*** Opening Data to examine ***

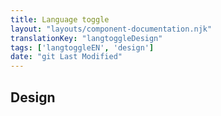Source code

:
 ```yaml
---
title: Language toggle
layout: "layouts/component-documentation.njk"
translationKey: "langtoggleDesign"
tags: ['langtoggleEN', 'design']
date: "git Last Modified"
---
```


## Design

*** Closing Data to examine ***

(Description of the task): Copy out the data verbatim, excluding the pictures.

(Written answer):
Source code

:
 ```yaml
---
title: Language toggle
layout: "layouts/component-documentation.njk"
translationKey: "langtoggleDesign"
tags: ['langtoggleEN', 'design']
date: "git Last Modified"
---
```


## Design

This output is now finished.